従業員10〜50人くらいで、22時を過ぎても誰かが働いている会社は少なくありません。

残業代はちゃんと払っている。そのつもりでいる社長や人事担当、実は多いんですよね。

でも、給与明細を1枚めくって深夜帯の計算を確認すると、22時以降の分に深夜割増が上乗せされていない。そんなケースに、顧問先でもよく出会います。

この記事は、そんな会社に向けて書いています。

深夜シフトの残業代計算に悩む担当者のイメージ

結論:残業代を払っていても、深夜25%が抜けていれば未払いのまま

先に結論を言います。

時間外労働の割増賃金(25%以上)を払っていても、それが22時から翌5時までの時間帯にかかっているなら、深夜割増(25%以上)を別に上乗せする必要があります。

時間外と深夜が重なる時間は、25%+25%で合計50%以上の割増になります。

ここを見落として通常の残業代(25%)だけで計算していると、その差額分がまるごと未払いになっているんですよね。

ここで注意したいのが「60時間」の数え方です。この60時間は、1か月の法定時間外労働(法定休日労働を除く)が60時間を超える部分を指します。法定休日に働いた時間は、この60時間には含めません。

1か月の法定時間外労働(法定休日労働を除く)が60時間を超える月は、超えた部分の時間外割増が50%以上に引き上がります(中小企業も2023年4月1日から適用されています)。60時間の判定から除くのは法定休日の労働時間で、法定休日の労働は別枠の35%以上の割増で計算します。一方、法定外の所定休日に働いた時間は、法定時間外労働に当たれば60時間の判定にも算入します。会社が法定を上回る割増率を定めている場合は、その定めもあわせて確認してください。
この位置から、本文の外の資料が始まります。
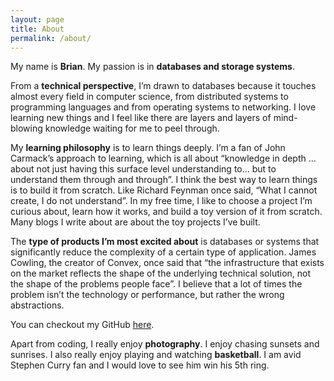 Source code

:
 ```yaml
---
layout: page
title: About
permalink: /about/
---
```


My name is **Brian**. My passion is in **databases and storage systems**. 

From a **technical perspective**, I’m drawn to databases because it touches almost every field in computer science, from distributed systems to programming languages and from operating systems to networking. I love learning new things and I feel like there are layers and layers of mind-blowing knowledge waiting for me to peel through.

My **learning philosophy** is to learn things deeply. I’m a fan of John Carmack’s approach to learning, which is all about “knowledge in depth … about not just having this surface level understanding to... but to understand them through and through”. I think the best way to learn things is to build it from scratch. Like Richard Feynman once said, “What I cannot create, I do not understand”. In my free time, I like to choose a project I’m curious about, learn how it works, and build a toy version of it from scratch. Many blogs I write about are about the toy projects I’ve built.

The **type of products I’m most excited about** is databases or systems that significantly reduce the complexity of a certain type of application. James Cowling, the creator of Convex, once said that “the infrastructure that exists on the market reflects the shape of the underlying technical solution, not the shape of the problems people face”. I believe that a lot of times the problem isn’t the technology or performance, but rather the wrong abstractions.

You can checkout my GitHub [here](https://github.com/brianshih1).

Apart from coding, I really enjoy **photography**. I enjoy chasing sunsets and sunrises. I also really enjoy playing and watching **basketball**. I am avid Stephen Curry fan and I would love to see him win his 5th ring.

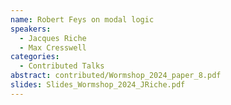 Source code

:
 ```yaml
---
name: Robert Feys on modal logic
speakers:
  - Jacques Riche
  - Max Cresswell
categories:
  - Contributed Talks
abstract: contributed/Wormshop_2024_paper_8.pdf
slides: Slides_Wormshop_2024_JRiche.pdf
---
```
この60時間を超えた時間外労働にさらに深夜がかぶると、割増率は75%以上まで跳ね上がります。

「払っているから大丈夫」ではなく、「何%で計算しているか」を確認する必要があります。

深夜割増でよくある失敗

顧問先の給与計算を見ていて、実際によく出会う失敗を挙げます。

  • 固定残業代に深夜割増分を含めていない:22時以降の勤務がある月も、定額のまま処理してしまっている
  • 給与ソフトの「深夜」設定が有効になっていない:通常の時間外と同じ25%だけで計算されている
  • 「深夜勤務手当」と法定の深夜割増を混同している:固定額の手当を払って、実労働時間×25%の計算をした気になっている
  • 60時間超の月の再計算を忘れている:時間外と深夜が重なっているのに、50%どまりで計算している
  • 休憩時間の記録があいまい:22時から5時までの実労働時間を正しくカウントできていない

共通しているのは、「残業代を払っている」ことと「深夜割増まで正しく計算できている」ことは別問題だという点です。

固定残業代の設計自体に問題があるケースは固定残業代を払っているのに「未払い」と言われる理由でも書きましたが、深夜割増を組み込み忘れているケースは、それよりもさらに気づきにくいところがあります。

判断軸:自社の深夜割増、どこを確認すべきか

「うちも当てはまるかも」と感じたら、次の軸で今の計算を点検してみてください。

確認ポイント見るもの気づくこと
給与ソフトの設定深夜区分・深夜割増率の設定有無通常の時間外と同じ率で計算されていないか
固定残業代の設計深夜割増分を含む金額・時間数の設計か深夜勤務がある月に定額のままで足りているか
60時間超の月法定時間外(休日労働を除く)50%と深夜25%の重複計算60時間の判定に休日労働を混ぜず、75%以上で計算し直せているか
基礎賃金の範囲除外すべき手当を除いているか通勤手当・家族手当などを誤って含めていないか
打刻データ22時〜5時の実労働時間の分単位把握休憩時間を正しく差し引けているか

実際の給与明細を1件ずつ見比べる作業は地味ですが、「給与明細の控除がおかしい」と言われたときの確認手順で書いた確認の型が、そのまま使えます。

給与計算で深夜割増の計算漏れを確認するイメージ

法律ではどう決まっているか

深夜割増の根拠は、労働基準法37条4項です。

午後10時から午前5時までの労働について、通常の賃金の25%以上を割増して支払う義務を定めています。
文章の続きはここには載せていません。